Besides, although the Constitutional foundations for HRE and EDC do exist, there are no legal provisions for their implementation either in the Law on Elementary Education or the Law on Secondary Education. The laws were amended in 2001 with a view to promote financial and management decentralisation in education. The law on secondary schooling determines that the representatives of the students' council may participate in the work of the school committee, which is the main governing body of school, but they have no right to vote. Such gap between the Constitutional provisions on the one hand, and laws on education and strategic papers, on the other hand, may be solved by drafting an executive by-law by the MoES which would determine the implementation of HRE and EDC as a statutory obligation of teachers and schools.

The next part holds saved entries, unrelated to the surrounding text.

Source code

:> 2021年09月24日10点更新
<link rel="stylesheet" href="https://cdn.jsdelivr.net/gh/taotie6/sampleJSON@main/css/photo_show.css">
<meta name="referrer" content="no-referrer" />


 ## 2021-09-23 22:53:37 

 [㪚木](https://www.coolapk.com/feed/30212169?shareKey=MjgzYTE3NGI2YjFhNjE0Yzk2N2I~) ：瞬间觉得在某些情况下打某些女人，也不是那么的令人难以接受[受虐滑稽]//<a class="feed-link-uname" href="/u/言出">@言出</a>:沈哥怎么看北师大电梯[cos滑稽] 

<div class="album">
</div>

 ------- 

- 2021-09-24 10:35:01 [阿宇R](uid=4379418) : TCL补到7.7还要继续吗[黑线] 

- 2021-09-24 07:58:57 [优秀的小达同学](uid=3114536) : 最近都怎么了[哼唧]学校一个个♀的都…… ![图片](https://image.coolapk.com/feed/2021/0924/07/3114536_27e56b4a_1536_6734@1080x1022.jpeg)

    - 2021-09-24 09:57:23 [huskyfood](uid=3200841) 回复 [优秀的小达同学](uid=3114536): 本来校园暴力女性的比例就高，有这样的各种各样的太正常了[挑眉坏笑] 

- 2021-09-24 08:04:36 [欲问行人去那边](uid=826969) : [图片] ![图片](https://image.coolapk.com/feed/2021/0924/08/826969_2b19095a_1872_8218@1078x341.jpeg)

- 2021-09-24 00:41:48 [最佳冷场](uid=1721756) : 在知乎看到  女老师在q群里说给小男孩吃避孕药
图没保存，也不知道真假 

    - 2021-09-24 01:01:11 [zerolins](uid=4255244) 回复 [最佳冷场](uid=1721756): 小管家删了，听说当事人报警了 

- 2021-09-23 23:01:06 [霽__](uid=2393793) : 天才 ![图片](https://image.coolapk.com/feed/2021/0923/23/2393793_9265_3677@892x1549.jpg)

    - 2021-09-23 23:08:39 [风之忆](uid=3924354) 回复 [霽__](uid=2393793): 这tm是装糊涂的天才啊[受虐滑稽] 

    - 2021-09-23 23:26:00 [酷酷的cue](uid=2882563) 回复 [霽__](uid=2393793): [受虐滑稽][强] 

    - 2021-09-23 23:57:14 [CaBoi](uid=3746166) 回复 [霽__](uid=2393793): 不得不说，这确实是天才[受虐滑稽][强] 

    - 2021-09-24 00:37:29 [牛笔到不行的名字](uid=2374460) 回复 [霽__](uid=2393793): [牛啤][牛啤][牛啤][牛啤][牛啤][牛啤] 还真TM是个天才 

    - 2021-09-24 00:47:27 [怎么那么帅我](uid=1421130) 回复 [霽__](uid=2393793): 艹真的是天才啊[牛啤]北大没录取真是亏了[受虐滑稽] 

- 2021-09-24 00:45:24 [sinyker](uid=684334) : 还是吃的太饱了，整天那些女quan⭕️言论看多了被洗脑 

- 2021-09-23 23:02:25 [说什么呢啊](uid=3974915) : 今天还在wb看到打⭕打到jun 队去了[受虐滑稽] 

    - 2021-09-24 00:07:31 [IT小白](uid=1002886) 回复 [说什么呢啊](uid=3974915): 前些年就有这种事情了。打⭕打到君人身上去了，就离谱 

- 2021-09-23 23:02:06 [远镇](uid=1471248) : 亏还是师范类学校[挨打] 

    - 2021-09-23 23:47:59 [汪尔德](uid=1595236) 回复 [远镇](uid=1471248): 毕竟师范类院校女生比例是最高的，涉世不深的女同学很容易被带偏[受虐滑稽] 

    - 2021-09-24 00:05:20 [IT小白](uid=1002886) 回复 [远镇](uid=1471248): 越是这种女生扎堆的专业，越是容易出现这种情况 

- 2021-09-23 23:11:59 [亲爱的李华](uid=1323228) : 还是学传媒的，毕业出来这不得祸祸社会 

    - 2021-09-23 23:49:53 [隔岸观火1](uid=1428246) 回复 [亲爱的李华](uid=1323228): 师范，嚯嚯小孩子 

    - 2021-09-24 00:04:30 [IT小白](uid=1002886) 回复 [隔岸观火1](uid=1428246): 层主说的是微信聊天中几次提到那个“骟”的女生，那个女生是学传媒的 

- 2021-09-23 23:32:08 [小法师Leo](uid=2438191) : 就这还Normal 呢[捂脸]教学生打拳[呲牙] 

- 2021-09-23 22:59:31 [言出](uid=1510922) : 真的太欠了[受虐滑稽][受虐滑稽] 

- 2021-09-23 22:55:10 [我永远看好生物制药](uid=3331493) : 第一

The promotion of HRE and EDC
According to the Mid-term Review of the UN Decade for Human Rights Education, Croatia is one of a few countries in the world with a comprehensive model of the National Human Rights Education Programme which encompasses 6 sub-programmes (preschool, lower primary, upper primary and secondary, adult education and media). The programme was developed in the second half of the 1990s under the auspices of the National Human Rights Education Committee. It is based on a multifaceted, trans-disciplinary and experiential approach to learning about, for and in human rights throughout one's life and in cooperation of formal and non-formal education sectors. The programme explicitly states that the main aim of HRE is to assist children, young people and adults in learning the basic principles on which the promotion of human dignity, democracy and plural society is based, as well as to develop their skills for an active, productive and responsible participation in society. Apart from human rights and freedoms, democracy and pluralism, some of the programme's constituent concepts are: equality, social justice, inclusion and respect for difference, non-violence and partnership. As such, the programme encompasses the very key aspects of EDC as well as of other approaches, including peace, intercultural and global education.
In 1999 Education for Human Rights and Democratic Citizenship
was integrated into the Framework Plan
and Programme for Primary Schools issued by the MoES. The document explicitly
states that human rights and democratic citizenship education is an integral
part of the elementary school curriculum which may be implemented cross-curricularly,
as an optional school subject or as an extra-curricular project activity.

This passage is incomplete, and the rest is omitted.